About this exercise: Starting at the line below holding "The following **additional**" and stopping at the line holding "limitations under the License.", print every line exactly, both ends included, and leave the rest out.

Source data:
********

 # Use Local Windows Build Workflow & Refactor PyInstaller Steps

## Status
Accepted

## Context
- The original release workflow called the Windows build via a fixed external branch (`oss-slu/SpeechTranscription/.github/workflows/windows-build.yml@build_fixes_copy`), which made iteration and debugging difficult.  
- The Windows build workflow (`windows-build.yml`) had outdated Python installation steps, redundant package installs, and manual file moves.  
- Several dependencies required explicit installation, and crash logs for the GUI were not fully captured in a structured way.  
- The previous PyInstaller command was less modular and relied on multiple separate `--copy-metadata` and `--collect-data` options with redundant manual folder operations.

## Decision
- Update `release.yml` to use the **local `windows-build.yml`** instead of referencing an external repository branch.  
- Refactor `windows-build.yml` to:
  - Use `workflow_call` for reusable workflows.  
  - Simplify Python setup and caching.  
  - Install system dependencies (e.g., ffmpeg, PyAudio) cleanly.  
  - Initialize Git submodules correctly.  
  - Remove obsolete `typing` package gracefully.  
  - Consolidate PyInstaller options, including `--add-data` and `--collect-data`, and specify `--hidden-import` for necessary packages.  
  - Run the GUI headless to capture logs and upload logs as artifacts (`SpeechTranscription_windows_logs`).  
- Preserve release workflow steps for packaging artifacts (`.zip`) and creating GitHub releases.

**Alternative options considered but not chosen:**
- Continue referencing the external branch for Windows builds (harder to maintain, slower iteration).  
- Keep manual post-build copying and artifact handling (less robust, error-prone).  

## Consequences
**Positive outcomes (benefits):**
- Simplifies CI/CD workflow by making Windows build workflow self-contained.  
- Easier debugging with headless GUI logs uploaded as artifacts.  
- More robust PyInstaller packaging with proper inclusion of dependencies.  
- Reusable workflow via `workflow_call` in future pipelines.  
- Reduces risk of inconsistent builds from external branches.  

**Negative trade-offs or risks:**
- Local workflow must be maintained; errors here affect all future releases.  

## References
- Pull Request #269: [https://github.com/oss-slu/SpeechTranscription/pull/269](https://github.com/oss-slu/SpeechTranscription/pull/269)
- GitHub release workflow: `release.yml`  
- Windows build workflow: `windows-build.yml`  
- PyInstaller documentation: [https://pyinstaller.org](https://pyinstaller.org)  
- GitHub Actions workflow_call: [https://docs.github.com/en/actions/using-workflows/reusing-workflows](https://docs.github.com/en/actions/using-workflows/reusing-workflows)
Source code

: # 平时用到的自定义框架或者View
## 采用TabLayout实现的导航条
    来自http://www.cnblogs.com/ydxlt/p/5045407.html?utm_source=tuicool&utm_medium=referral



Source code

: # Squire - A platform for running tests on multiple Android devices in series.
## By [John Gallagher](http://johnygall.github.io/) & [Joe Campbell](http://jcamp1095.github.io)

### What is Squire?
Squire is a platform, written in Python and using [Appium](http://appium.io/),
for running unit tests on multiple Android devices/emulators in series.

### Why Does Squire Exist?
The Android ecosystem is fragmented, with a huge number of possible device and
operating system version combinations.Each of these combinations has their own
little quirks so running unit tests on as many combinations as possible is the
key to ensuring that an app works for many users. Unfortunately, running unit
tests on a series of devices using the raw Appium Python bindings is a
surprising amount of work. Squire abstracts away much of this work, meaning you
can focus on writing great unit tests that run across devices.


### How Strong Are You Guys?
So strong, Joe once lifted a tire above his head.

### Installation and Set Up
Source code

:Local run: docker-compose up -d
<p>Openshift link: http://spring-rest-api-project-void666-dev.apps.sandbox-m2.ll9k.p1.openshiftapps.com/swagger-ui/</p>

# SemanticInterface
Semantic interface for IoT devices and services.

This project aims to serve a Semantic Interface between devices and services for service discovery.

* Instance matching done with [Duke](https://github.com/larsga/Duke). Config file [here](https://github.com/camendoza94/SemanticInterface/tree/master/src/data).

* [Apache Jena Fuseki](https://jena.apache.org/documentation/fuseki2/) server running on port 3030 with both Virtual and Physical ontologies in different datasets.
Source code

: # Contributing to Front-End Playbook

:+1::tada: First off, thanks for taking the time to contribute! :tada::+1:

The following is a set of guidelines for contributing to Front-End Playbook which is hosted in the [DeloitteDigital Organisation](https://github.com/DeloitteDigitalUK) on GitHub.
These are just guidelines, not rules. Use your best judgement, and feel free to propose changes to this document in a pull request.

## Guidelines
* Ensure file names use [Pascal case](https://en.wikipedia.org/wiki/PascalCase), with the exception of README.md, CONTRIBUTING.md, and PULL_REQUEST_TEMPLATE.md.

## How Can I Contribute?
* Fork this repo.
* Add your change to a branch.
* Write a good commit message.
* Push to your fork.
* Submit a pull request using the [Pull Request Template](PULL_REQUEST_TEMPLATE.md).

********

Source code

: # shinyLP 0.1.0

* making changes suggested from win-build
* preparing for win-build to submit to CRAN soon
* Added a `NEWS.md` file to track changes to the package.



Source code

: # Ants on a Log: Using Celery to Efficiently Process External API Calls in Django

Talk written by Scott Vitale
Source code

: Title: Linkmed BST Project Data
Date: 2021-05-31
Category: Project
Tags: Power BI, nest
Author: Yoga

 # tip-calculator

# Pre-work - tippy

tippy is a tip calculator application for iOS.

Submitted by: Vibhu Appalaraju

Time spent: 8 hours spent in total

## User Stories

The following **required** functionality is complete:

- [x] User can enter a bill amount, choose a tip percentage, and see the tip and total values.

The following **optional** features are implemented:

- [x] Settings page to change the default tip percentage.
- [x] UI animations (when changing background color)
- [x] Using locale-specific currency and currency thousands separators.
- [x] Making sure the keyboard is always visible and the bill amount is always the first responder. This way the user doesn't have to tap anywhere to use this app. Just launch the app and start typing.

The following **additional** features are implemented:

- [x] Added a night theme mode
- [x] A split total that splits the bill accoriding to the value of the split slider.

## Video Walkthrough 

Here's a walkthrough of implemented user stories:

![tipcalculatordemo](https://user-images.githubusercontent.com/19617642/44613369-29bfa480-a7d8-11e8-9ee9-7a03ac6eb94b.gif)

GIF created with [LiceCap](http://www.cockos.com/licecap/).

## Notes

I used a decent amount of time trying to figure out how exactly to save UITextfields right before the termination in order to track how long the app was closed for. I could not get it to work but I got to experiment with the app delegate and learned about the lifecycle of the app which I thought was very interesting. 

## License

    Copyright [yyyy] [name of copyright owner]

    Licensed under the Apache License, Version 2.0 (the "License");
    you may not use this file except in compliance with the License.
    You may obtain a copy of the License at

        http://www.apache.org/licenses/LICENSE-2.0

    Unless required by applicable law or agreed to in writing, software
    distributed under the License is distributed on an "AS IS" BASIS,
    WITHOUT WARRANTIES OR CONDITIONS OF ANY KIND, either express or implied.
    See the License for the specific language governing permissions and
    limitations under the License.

********

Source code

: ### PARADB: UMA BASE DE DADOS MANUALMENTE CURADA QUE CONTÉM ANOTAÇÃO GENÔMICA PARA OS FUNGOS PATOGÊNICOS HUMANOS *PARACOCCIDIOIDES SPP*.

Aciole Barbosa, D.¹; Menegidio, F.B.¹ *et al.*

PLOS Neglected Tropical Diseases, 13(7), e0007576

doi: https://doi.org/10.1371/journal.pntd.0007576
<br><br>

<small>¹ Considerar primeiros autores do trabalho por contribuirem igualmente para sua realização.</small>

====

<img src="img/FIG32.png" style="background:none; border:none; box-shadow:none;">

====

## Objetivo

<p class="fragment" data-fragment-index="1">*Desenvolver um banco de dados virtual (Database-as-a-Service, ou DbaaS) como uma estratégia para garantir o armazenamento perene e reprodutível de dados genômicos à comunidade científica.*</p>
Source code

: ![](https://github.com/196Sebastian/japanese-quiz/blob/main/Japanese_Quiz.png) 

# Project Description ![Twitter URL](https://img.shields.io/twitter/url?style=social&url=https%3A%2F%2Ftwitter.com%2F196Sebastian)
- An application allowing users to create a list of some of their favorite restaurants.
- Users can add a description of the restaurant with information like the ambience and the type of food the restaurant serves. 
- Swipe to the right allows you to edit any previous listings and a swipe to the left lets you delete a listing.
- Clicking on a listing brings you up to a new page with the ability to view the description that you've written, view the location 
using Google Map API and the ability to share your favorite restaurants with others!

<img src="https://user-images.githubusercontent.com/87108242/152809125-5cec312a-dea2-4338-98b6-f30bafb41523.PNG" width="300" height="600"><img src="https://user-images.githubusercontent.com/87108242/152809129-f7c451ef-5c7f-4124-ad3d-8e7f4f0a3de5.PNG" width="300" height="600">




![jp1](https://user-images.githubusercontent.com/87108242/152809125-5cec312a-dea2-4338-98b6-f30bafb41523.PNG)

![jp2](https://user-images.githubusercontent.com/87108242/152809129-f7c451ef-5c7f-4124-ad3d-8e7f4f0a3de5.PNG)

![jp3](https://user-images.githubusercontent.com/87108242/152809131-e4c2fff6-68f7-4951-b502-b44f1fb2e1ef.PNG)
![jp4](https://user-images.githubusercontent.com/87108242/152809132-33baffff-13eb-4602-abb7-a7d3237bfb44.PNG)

********

Output for this task:
The following **additional** features are implemented:

- [x] Added a night theme mode
- [x] A split total that splits the bill accoriding to the value of the split slider.

## Video Walkthrough 

Here's a walkthrough of implemented user stories:

![tipcalculatordemo](https://user-images.githubusercontent.com/19617642/44613369-29bfa480-a7d8-11e8-9ee9-7a03ac6eb94b.gif)

GIF created with [LiceCap](http://www.cockos.com/licecap/).

## Notes

I used a decent amount of time trying to figure out how exactly to save UITextfields right before the termination in order to track how long the app was closed for. I could not get it to work but I got to experiment with the app delegate and learned about the lifecycle of the app which I thought was very interesting. 

## License

    Copyright [yyyy] [name of copyright owner]

    Licensed under the Apache License, Version 2.0 (the "License");
    you may not use this file except in compliance with the License.
    You may obtain a copy of the License at

        http://www.apache.org/licenses/LICENSE-2.0

    Unless required by applicable law or agreed to in writing, software
    distributed under the License is distributed on an "AS IS" BASIS,
    WITHOUT WARRANTIES OR CONDITIONS OF ANY KIND, either express or implied.
    See the License for the specific language governing permissions and
    limitations under the License.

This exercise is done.